## EXERCISE
Look through the listing below for the word "small" and copy every line where it occurs.

## PROVIDED RECORDS
Segment Open
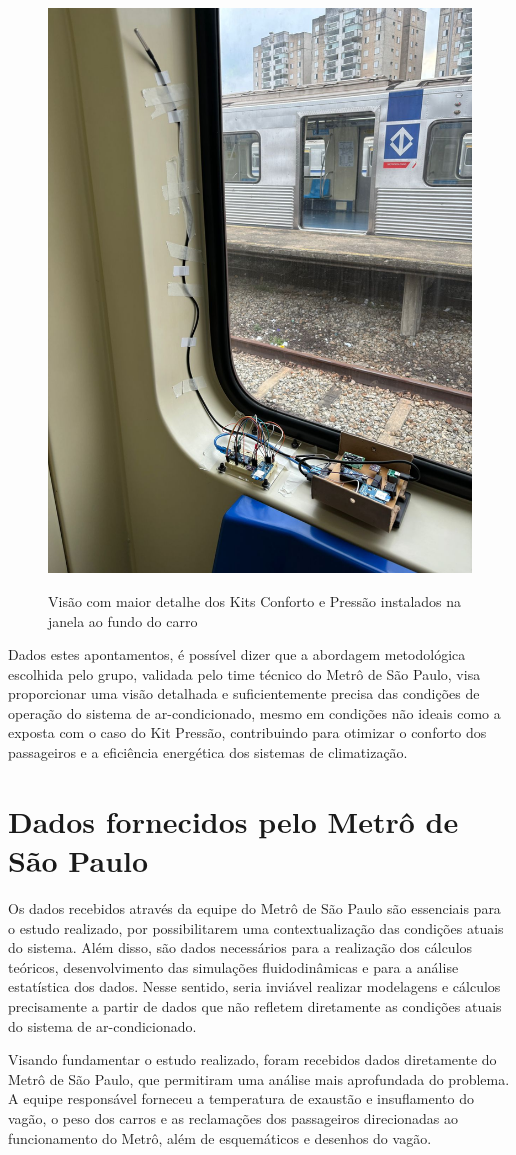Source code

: \documentclass[acronym,symbols,table]{fei}
\begin{document}
\begin{figure}[!htb]
\centering
    \caption{Visão com maior detalhe dos Kits Conforto e Pressão instalados na janela ao fundo do carro}
    \includegraphics[width=0.50\linewidth]{Imagens/kitjanelazoom.jpeg}
    \label{fig:kitjanelazoom}
\end{figure}

Dados estes apontamentos, é possível dizer que a abordagem metodológica escolhida pelo grupo, validada pelo time técnico do Metrô de São Paulo, visa proporcionar uma visão detalhada e suficientemente precisa das condições de operação do sistema de ar-condicionado, mesmo em condições não ideais como a exposta com o caso do Kit Pressão, contribuindo para otimizar o conforto dos passageiros e a eficiência energética dos sistemas de climatização. 

\section{Dados fornecidos pelo Metrô de São Paulo}

Os dados recebidos através da equipe do Metrô de São Paulo são essenciais para o estudo realizado, por possibilitarem uma contextualização das condições atuais do sistema. Além disso, são dados necessários para a realização dos cálculos teóricos, desenvolvimento das simulações fluidodinâmicas e para a análise estatística dos dados. Nesse sentido, seria inviável realizar modelagens e cálculos precisamente a partir de dados que não refletem diretamente as condições atuais do sistema de ar-condicionado.

Visando fundamentar o estudo realizado, foram recebidos dados diretamente do Metrô de São Paulo, que permitiram uma análise mais aprofundada do problema. A equipe responsável forneceu a temperatura de exaustão e insuflamento do vagão, o peso dos carros e as reclamações dos passageiros direcionadas ao funcionamento do Metrô, além de esquemáticos e desenhos do vagão. 
\end{document}
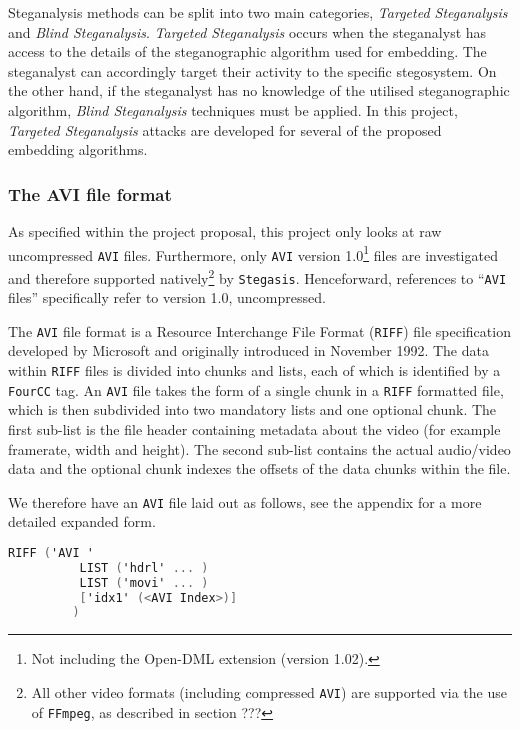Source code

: \documentclass[paper=a4, fontsize=11pt,twoside]{scrartcl}    %
\begin{document}
Steganalysis methods can be split into two main categories, \textit{Targeted Steganalysis} and \textit{Blind Steganalysis}. \textit{Targeted Steganalysis} occurs when the steganalyst has access to the details of the steganographic algorithm used for embedding. The steganalyst can accordingly target their activity to the specific stegosystem. On the other hand, if the steganalyst has no knowledge of the utilised steganographic algorithm, \textit{Blind Steganalysis} techniques must be applied. In this project, \textit{Targeted Steganalysis} attacks are developed for several of the proposed embedding algorithms.

\subsubsection{The AVI file format}
As specified within the project proposal, this project only looks at raw uncompressed \texttt{AVI} files. Furthermore, only \texttt{AVI} version 1.0\footnote{Not including the Open-DML extension (version 1.02).} files are investigated and therefore supported natively\footnote{All other video formats (including compressed \texttt{AVI}) are supported via the use of \texttt{FFmpeg}, as described in section ???} by \texttt{Stegasis}. Henceforward, references to ``\texttt{AVI} files'' specifically refer to version 1.0, uncompressed.

The \texttt{AVI} file format is a Resource Interchange File Format (\texttt{RIFF}) file specification developed by Microsoft and originally introduced in November 1992. The data within \texttt{RIFF} files is divided into chunks and lists, each of which is identified by a \texttt{FourCC} tag. An \texttt{AVI} file takes the form of a single chunk in a \texttt{RIFF} formatted file, which is then subdivided into two mandatory lists and one optional chunk. The first sub-list is the file header containing metadata about the video (for example framerate, width and height). The second sub-list contains the actual audio/video data and the optional chunk indexes the offsets of the data chunks within the file.

We therefore have an \texttt{AVI} file laid out as follows, see the appendix for a more detailed expanded form.
\begin{lstlisting}[language=C, caption={\texttt{AVI RIFF} form}, frame=single, upquote=true]
	RIFF ('AVI '
	      LIST ('hdrl' ... )
	      LIST ('movi' ... )
 	      ['idx1' (<AVI Index>)]
	     )
\end{lstlisting}
\end{document}
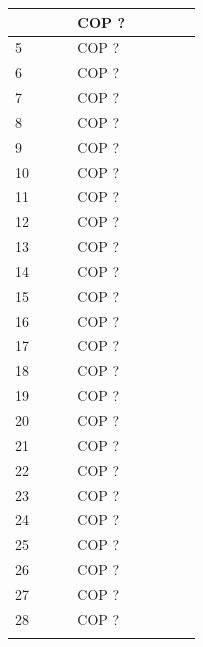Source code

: \begin{center}
\begin{longtable}[H]{|p{0.333\linewidth}|p{0.3333\linewidth}|p{0.3333\linewidth}|}
{\begin{center}
\begin{tabular}{ |p{3.5cm}| p{3cm}|}
    4                       &  COP ?            \\ \hline
    5                       &  COP ?            \\ \hline
    6                       &  COP ?            \\ \hline
    7                       &  COP ?            \\ \hline
    8                       &  COP ?            \\ \hline
    9                       &  COP ?            \\ \hline
    10                      &  COP ?            \\ \hline
    11                      &  COP ?            \\ \hline
    12                      &  COP ?            \\ \hline
    13                      &  COP ?            \\ \hline
    14                      &  COP ?            \\ \hline
    15                      &  COP ?            \\ \hline
    16                      &  COP ?            \\ \hline
    17                      &  COP ?            \\ \hline
    18                      &  COP ?            \\ \hline
    19                      &  COP ?            \\ \hline
    20                      &  COP ?            \\ \hline
    21                      &  COP ?            \\ \hline
    22                      &  COP ?            \\ \hline
    23                      &  COP ?            \\ \hline
    24                      &  COP ?            \\ \hline
    25                      &  COP ?            \\ \hline
    26                      &  COP ?            \\ \hline
    27                      &  COP ?            \\ \hline
    28                      &  COP ?            \\ \hline
   \end{tabular}
  \end{center}
  }                                                                                              \\ \hline

\end{longtable}
\end{center}
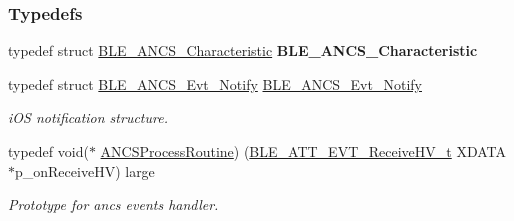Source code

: \subsubsection*{Typedefs}
\begin{DoxyCompactItemize}
\item 
typedef struct \hyperlink{struct_b_l_e___a_n_c_s___characteristic}{B\+L\+E\+\_\+\+A\+N\+C\+S\+\_\+\+Characteristic} {\bfseries B\+L\+E\+\_\+\+A\+N\+C\+S\+\_\+\+Characteristic}\hypertarget{group___b_l_e___a_n_c_s_ga80e79b974367dc36bc43229e9a063811}{}\label{group___b_l_e___a_n_c_s_ga80e79b974367dc36bc43229e9a063811}

\item 
typedef struct \hyperlink{struct_b_l_e___a_n_c_s___evt___notify}{B\+L\+E\+\_\+\+A\+N\+C\+S\+\_\+\+Evt\+\_\+\+Notify} \hyperlink{group___b_l_e___a_n_c_s_ga0bd8e932a1dc9ec48e78a8708db270fc}{B\+L\+E\+\_\+\+A\+N\+C\+S\+\_\+\+Evt\+\_\+\+Notify}\hypertarget{group___b_l_e___a_n_c_s_ga0bd8e932a1dc9ec48e78a8708db270fc}{}\label{group___b_l_e___a_n_c_s_ga0bd8e932a1dc9ec48e78a8708db270fc}

\begin{DoxyCompactList}\small\item\em i\+OS notification structure. \end{DoxyCompactList}\item 
typedef void($\ast$ \hyperlink{group___b_l_e___a_n_c_s_ga191b977bd0c8b7328a6a1c5ef65c76b2}{A\+N\+C\+S\+Process\+Routine}) (\hyperlink{struct_b_l_e___a_t_t___e_v_t___receive_h_v__t}{B\+L\+E\+\_\+\+A\+T\+T\+\_\+\+E\+V\+T\+\_\+\+Receive\+H\+V\+\_\+t} X\+D\+A\+TA $\ast$p\+\_\+on\+Receive\+HV) large\hypertarget{group___b_l_e___a_n_c_s_ga191b977bd0c8b7328a6a1c5ef65c76b2}{}\label{group___b_l_e___a_n_c_s_ga191b977bd0c8b7328a6a1c5ef65c76b2}

\begin{DoxyCompactList}\small\item\em Prototype for ancs events handler. \end{DoxyCompactList}\end{DoxyCompactItemize}
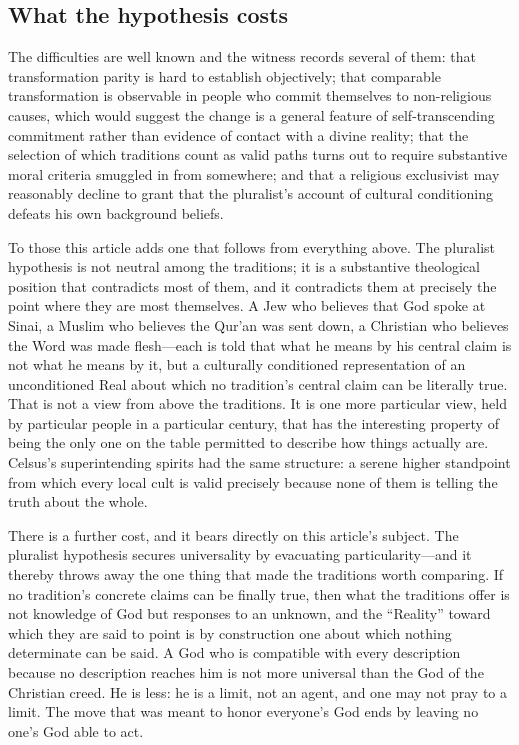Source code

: \subsection{What the hypothesis costs}

The difficulties are well known and the witness records several of them: that transformation parity is hard to establish objectively; that comparable transformation is observable in people who commit themselves to non-religious causes, which would suggest the change is a general feature of self-transcending commitment rather than evidence of contact with a divine reality; that the selection of which traditions count as valid paths turns out to require substantive moral criteria smuggled in from somewhere; and that a religious exclusivist may reasonably decline to grant that the pluralist's account of cultural conditioning defeats his own background beliefs.

To those this article adds one that follows from everything above. The pluralist hypothesis is not neutral among the traditions; it is a substantive theological position that contradicts most of them, and it contradicts them at precisely the point where they are most themselves. A Jew who believes that God spoke at Sinai, a Muslim who believes the Qur'an was sent down, a Christian who believes the Word was made flesh---each is told that what he means by his central claim is not what he means by it, but a culturally conditioned representation of an unconditioned Real about which no tradition's central claim can be literally true. That is not a view from above the traditions. It is one more particular view, held by particular people in a particular century, that has the interesting property of being the only one on the table permitted to describe how things actually are. Celsus's superintending spirits had the same structure: a serene higher standpoint from which every local cult is valid precisely because none of them is telling the truth about the whole.

There is a further cost, and it bears directly on this article's subject. The pluralist hypothesis secures universality by evacuating particularity---and it thereby throws away the one thing that made the traditions worth comparing. If no tradition's concrete claims can be finally true, then what the traditions offer is not knowledge of God but responses to an unknown, and the ``Reality'' toward which they are said to point is by construction one about which nothing determinate can be said. A God who is compatible with every description because no description reaches him is not more universal than the God of the Christian creed. He is less: he is a limit, not an agent, and one may not pray to a limit. The move that was meant to honor everyone's God ends by leaving no one's God able to act.

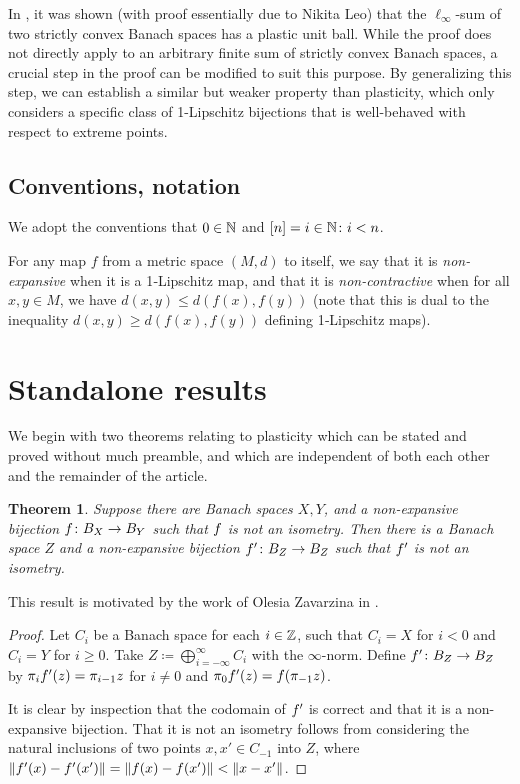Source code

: \documentclass{amsart}
\newtheorem{theorem}{Theorem}[section]
\theoremstyle{definition}
\begin{document}
In \autocite{haller:2022}, it was shown (with proof essentially due to Nikita Leo)
that the $\ell_\infty$-sum of two strictly
convex Banach spaces has a plastic unit ball. While the proof does not directly apply to an arbitrary finite sum of strictly convex Banach spaces, a crucial step in the proof can be modified to suit this purpose. By generalizing this step, we can establish a similar but weaker property than plasticity, which only considers a specific class of
1-Lipschitz bijections that is well-behaved with respect to extreme points.

\subsection{Conventions, notation}

We adopt the conventions that $0 \in \mathbb{N}$ and $[n] = {i \in \mathbb{N} \colon i < n}$.

For any map $f$ from a metric space $(M,d)$ to itself,
we say that it is \textit{non-expansive} when it is a 1‑Lipschitz
map, and that it is \textit{non-contractive} when for all
$x, y \in M$, we have $d(x,y) \leq d(f(x), f(y))$ (note
that this is dual to the inequality $d(x,y) \geq d(f(x), f(y))$ defining
1‑Lipschitz maps).

\section{Standalone results}

We begin with two theorems relating to plasticity which can be stated and proved without much preamble, and which are independent of both each other and the remainder of the article.


\begin{theorem}
    Suppose there are Banach spaces $X, Y$, and a non-expansive bijection $f \colon B_X \to B_Y$ such that $f$ is not an isometry. Then there is a Banach space $Z$ and a non-expansive bijection $f' \colon B_Z \to B_Z$ such that $f'$ is not an isometry.
\end{theorem}

This result is motivated by the work of Olesia Zavarzina in \autocite{zavarzina:2017}.

\begin{proof}
    Let $C_i$ be a Banach space for each $i \in \mathbb{Z}$, such that $C_i = X$
    for $i < 0$ and $C_i = Y$ for $i \geq 0$. Take $Z \coloneqq \bigoplus_{i=-\infty}^\infty C_i$ with the $\infty$-norm. Define $f' \colon B_Z \to B_Z$ by $\pi_i f'(z) = \pi_{i-1} z$ for $i \neq 0$ and $\pi_0 f'(z) = f(\pi_{-1}z)$.
  
    It is clear by inspection that the codomain of $f'$ is correct and that it is a non-expansive bijection. That it is not an isometry follows from considering the natural inclusions of two points $x, x' \in C_{-1}$ into $Z$, where $\norm{f'(x) - f'(x')} = \norm{f(x)-f(x')} < \norm{x-x'}$.
\end{proof}
\end{document}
Segment Closed
## FINISHED EXERCISE
\begin{DoxyCompactList}\small\item\em i\+OS notification structure. \end{DoxyCompactList}\item 
\begin{DoxyCompactList}\small\item\em Prototype for ancs events handler. \end{DoxyCompactList}\end{DoxyCompactItemize}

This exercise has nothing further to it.